### Assignment:
Search the records for the word "apache" and pick out every line that has it.

Dataset items

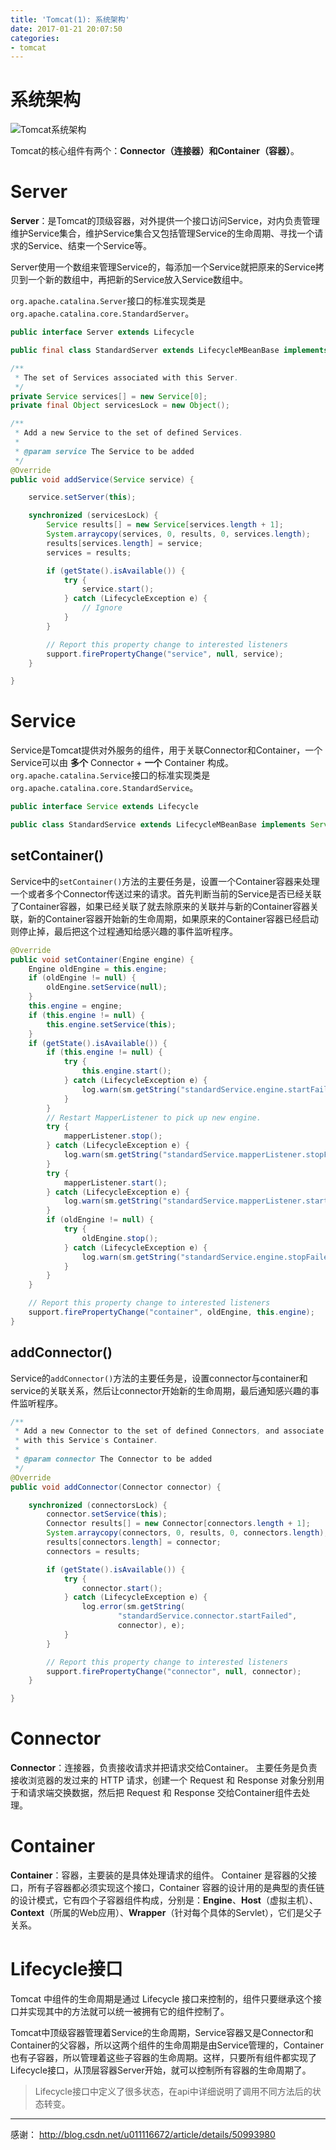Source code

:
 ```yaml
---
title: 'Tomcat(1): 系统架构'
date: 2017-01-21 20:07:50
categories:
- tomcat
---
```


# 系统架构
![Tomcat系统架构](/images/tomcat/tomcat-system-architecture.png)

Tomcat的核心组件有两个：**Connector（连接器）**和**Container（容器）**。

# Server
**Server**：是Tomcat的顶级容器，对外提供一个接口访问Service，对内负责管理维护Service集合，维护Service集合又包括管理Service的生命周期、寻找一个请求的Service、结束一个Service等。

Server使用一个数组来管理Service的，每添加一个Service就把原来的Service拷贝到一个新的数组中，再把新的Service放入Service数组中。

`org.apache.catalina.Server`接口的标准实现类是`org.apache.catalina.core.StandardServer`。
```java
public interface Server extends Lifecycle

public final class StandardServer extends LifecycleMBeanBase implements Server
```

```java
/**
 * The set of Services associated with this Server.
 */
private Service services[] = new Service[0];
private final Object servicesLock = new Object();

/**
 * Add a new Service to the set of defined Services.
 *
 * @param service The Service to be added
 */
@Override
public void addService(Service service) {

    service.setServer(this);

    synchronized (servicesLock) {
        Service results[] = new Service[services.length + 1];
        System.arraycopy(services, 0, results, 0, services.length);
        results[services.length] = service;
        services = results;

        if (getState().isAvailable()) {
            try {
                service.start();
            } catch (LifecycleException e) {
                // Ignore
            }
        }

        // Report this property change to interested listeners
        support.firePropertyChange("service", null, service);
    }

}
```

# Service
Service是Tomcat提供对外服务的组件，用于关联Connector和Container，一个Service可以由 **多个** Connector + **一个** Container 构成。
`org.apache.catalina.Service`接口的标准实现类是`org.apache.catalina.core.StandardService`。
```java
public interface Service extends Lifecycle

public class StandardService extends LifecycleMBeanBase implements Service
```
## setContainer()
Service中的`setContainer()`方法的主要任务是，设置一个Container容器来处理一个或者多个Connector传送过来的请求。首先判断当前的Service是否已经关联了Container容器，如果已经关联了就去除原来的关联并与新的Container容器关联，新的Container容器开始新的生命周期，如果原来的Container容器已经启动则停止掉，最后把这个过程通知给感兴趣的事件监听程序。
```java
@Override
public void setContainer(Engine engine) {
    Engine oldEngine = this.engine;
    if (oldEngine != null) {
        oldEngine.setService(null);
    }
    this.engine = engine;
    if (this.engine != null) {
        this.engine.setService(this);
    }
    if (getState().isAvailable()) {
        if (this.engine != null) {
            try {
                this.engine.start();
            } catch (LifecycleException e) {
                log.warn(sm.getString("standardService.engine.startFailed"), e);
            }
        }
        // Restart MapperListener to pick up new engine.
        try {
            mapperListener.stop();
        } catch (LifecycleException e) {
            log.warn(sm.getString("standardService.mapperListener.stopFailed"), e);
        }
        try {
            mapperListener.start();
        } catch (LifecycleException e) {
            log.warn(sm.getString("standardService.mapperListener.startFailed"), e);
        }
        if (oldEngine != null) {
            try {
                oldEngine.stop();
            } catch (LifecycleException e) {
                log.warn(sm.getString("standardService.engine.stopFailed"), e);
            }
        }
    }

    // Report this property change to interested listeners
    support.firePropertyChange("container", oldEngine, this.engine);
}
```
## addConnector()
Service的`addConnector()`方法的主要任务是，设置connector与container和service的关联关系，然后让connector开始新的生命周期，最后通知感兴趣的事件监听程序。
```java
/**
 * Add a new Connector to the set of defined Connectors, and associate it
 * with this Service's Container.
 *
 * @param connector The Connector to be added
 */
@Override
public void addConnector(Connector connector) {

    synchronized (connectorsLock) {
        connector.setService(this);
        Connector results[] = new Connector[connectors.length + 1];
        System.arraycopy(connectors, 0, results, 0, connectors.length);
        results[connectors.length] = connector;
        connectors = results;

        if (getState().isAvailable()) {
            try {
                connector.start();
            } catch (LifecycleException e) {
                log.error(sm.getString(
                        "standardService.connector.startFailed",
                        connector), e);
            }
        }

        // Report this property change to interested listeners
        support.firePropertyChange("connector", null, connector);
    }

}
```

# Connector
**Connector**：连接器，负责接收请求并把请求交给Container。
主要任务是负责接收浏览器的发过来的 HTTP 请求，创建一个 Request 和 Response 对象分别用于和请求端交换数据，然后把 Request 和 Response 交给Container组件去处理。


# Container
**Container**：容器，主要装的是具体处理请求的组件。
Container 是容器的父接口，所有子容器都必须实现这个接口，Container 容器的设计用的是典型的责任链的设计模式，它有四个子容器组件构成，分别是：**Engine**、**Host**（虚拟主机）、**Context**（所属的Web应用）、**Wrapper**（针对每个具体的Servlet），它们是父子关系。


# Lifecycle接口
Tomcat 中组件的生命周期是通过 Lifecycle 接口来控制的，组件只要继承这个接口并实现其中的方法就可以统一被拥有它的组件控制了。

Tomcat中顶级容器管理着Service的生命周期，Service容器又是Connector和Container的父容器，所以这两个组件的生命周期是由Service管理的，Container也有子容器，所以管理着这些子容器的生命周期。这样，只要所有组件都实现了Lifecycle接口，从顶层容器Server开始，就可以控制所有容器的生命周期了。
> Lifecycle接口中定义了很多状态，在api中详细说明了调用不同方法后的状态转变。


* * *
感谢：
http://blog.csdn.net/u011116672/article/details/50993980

--

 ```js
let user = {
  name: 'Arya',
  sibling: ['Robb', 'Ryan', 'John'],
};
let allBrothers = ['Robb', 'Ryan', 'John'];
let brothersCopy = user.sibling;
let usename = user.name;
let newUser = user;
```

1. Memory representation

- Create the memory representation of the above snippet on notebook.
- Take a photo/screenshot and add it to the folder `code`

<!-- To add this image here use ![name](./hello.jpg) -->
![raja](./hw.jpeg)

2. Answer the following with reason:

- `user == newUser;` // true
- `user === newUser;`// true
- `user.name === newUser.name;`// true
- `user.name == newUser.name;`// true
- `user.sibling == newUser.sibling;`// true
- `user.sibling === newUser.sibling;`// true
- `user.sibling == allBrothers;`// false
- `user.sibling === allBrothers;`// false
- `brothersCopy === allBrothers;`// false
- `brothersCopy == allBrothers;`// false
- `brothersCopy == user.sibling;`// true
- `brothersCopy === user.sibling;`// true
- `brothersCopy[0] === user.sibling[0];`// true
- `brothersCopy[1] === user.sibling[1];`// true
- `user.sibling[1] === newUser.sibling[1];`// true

### Task solution:
`org.apache.catalina.Server`接口的标准实现类是`org.apache.catalina.core.StandardServer`。
`org.apache.catalina.Service`接口的标准实现类是`org.apache.catalina.core.StandardService`。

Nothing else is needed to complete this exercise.